#### BRIEF
Only the lines that include "sleep" should be copied from the data below.

[RECORDED INFORMATION Boundary: Start]

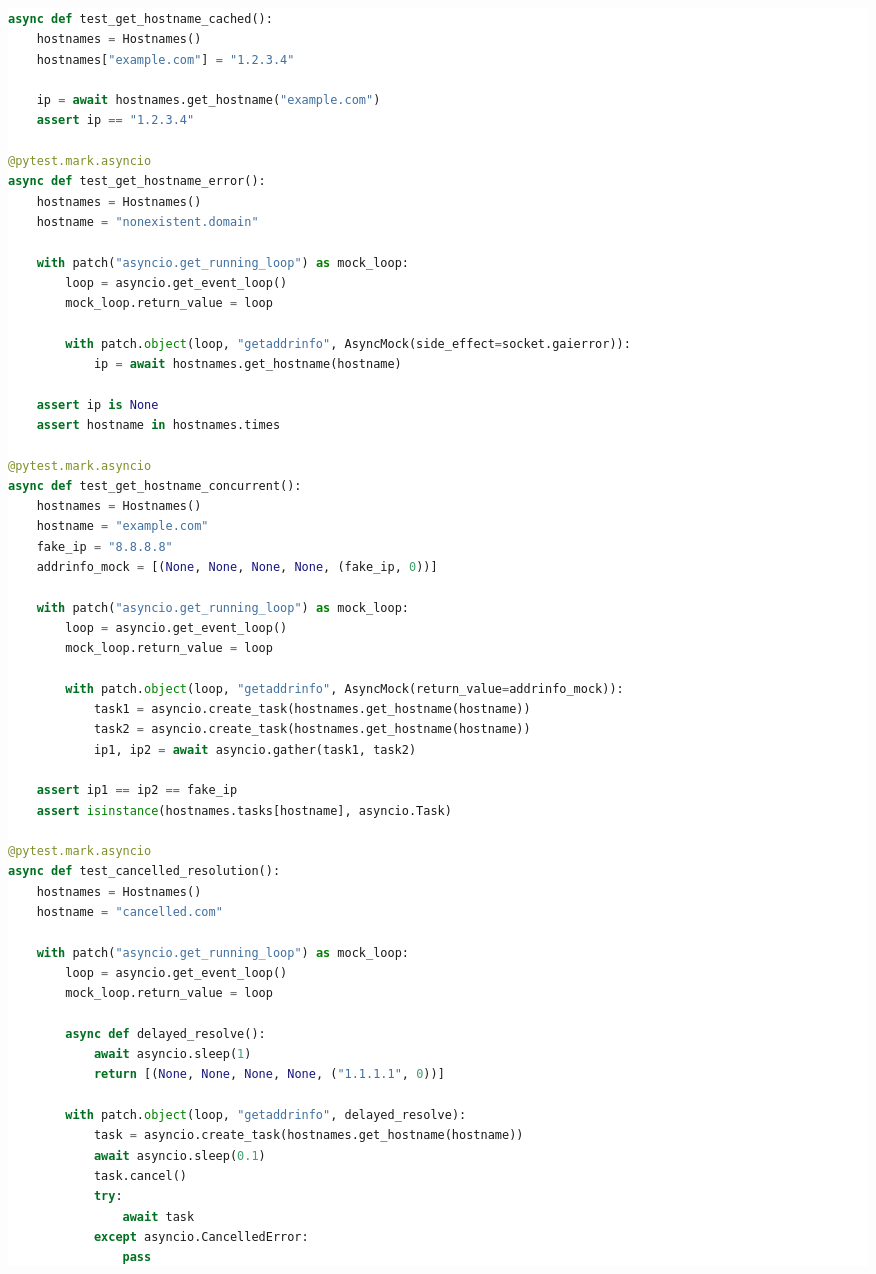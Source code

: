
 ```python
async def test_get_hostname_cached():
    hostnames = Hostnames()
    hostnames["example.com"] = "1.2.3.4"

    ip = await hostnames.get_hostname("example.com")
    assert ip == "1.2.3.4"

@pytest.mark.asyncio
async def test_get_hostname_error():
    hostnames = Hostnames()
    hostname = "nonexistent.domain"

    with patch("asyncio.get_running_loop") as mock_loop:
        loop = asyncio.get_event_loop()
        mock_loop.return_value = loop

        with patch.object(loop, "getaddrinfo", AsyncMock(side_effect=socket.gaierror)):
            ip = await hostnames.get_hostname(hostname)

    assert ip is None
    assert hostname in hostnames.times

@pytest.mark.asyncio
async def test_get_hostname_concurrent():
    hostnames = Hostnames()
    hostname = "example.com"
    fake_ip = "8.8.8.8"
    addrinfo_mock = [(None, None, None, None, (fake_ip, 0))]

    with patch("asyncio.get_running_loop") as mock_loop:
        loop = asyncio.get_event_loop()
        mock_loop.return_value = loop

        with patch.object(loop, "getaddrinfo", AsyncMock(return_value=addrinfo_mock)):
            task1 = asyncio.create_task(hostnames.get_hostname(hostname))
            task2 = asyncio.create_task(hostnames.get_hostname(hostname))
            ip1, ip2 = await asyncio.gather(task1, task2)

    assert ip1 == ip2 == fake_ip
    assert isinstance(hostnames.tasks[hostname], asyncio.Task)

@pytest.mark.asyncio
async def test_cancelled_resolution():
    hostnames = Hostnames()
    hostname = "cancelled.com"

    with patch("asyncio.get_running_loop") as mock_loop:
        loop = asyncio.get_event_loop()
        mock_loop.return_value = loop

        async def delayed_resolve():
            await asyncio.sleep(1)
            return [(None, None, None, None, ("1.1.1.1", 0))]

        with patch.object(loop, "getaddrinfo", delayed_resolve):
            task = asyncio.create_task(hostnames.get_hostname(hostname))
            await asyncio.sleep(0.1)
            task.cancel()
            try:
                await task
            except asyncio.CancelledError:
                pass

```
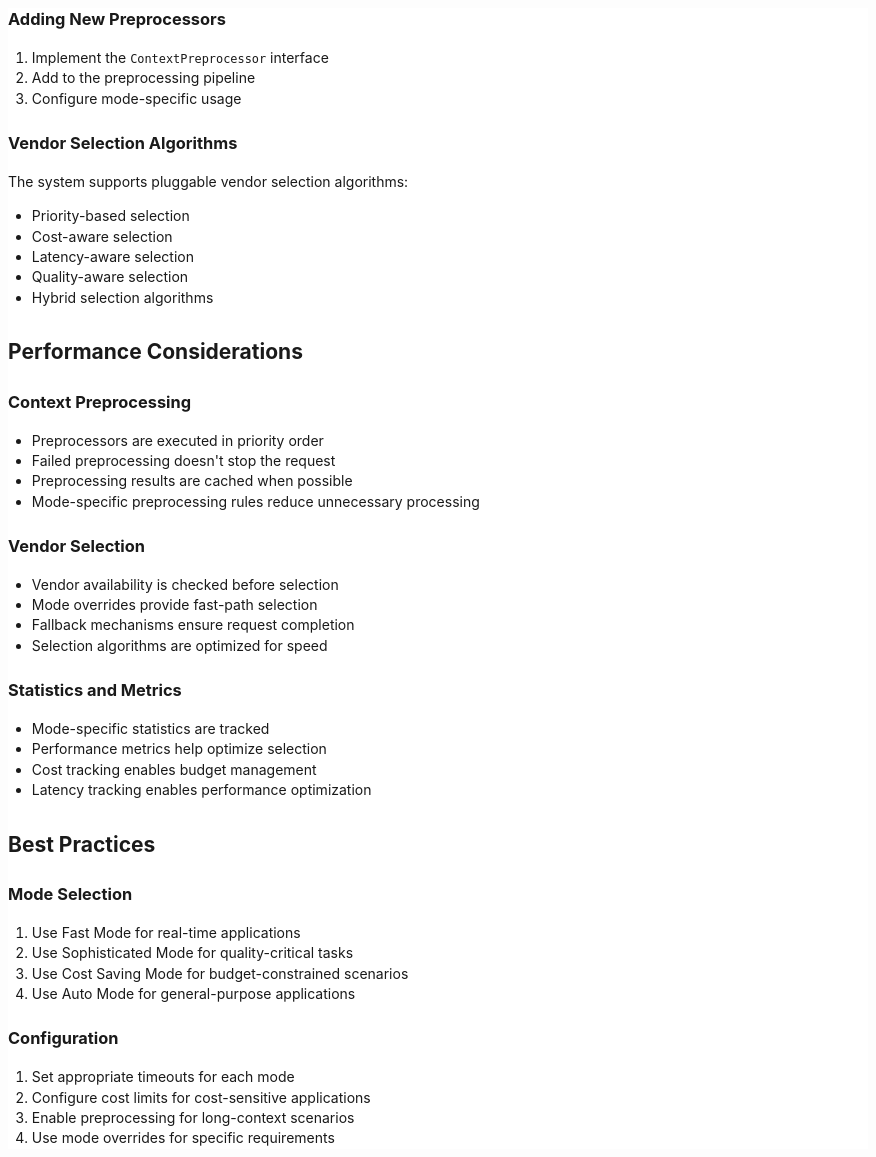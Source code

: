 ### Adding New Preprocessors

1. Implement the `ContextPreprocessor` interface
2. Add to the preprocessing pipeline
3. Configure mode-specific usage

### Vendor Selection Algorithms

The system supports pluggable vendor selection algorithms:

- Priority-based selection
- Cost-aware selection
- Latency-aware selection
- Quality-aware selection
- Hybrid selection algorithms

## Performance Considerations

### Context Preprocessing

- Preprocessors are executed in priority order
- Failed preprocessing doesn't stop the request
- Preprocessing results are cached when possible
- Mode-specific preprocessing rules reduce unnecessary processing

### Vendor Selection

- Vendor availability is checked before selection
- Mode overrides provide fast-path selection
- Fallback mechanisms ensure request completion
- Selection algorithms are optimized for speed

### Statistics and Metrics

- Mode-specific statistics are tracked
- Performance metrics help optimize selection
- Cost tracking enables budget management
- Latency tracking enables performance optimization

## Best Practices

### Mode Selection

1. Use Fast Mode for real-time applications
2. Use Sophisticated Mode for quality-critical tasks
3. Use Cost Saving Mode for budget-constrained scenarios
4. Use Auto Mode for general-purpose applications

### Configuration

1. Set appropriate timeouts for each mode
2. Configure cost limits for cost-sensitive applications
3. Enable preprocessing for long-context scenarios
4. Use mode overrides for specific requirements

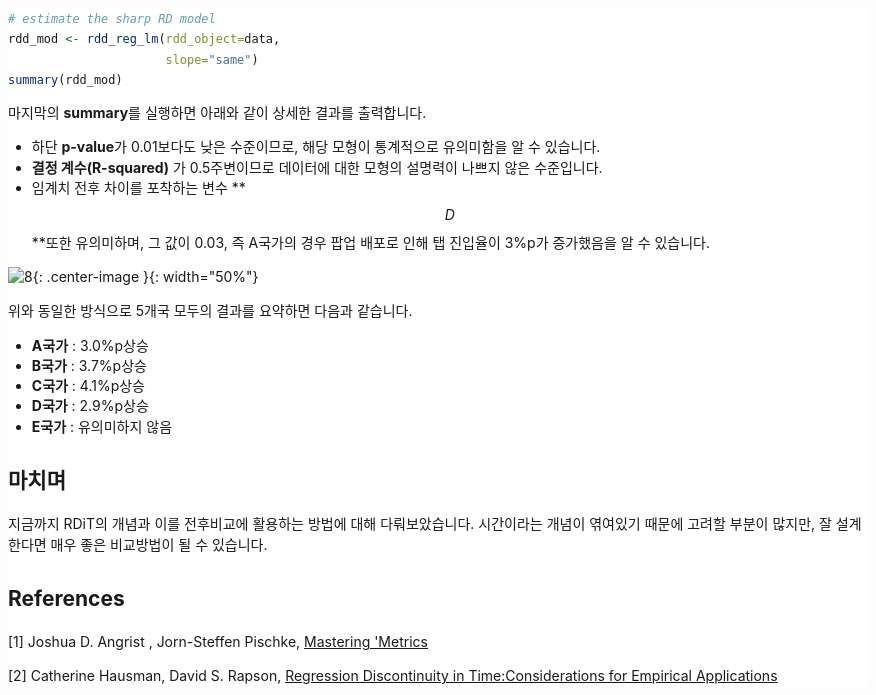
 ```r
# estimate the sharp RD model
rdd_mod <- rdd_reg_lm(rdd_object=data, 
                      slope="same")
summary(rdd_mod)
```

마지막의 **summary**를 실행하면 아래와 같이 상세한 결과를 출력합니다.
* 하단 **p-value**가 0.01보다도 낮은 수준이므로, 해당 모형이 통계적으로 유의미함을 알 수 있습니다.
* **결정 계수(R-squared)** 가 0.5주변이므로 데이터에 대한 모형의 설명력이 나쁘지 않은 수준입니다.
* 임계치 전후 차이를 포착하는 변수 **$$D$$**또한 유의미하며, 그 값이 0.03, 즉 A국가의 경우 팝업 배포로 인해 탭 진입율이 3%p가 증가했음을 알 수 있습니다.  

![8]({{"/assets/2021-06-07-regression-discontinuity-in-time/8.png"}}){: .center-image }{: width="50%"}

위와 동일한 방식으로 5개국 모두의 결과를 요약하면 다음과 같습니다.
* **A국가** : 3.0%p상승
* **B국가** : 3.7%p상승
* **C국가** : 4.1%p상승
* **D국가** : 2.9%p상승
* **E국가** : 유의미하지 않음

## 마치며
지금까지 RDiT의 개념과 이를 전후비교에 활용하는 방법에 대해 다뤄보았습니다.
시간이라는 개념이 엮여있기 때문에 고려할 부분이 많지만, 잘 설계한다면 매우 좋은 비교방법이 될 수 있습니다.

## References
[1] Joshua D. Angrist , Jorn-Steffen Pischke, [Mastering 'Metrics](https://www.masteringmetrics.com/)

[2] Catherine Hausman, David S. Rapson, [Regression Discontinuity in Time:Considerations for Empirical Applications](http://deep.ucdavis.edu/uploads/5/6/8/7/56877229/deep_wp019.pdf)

[RECORDED INFORMATION Boundary: End]

#### ANSWER FOR THE TASK
            await asyncio.sleep(1)
            await asyncio.sleep(0.1)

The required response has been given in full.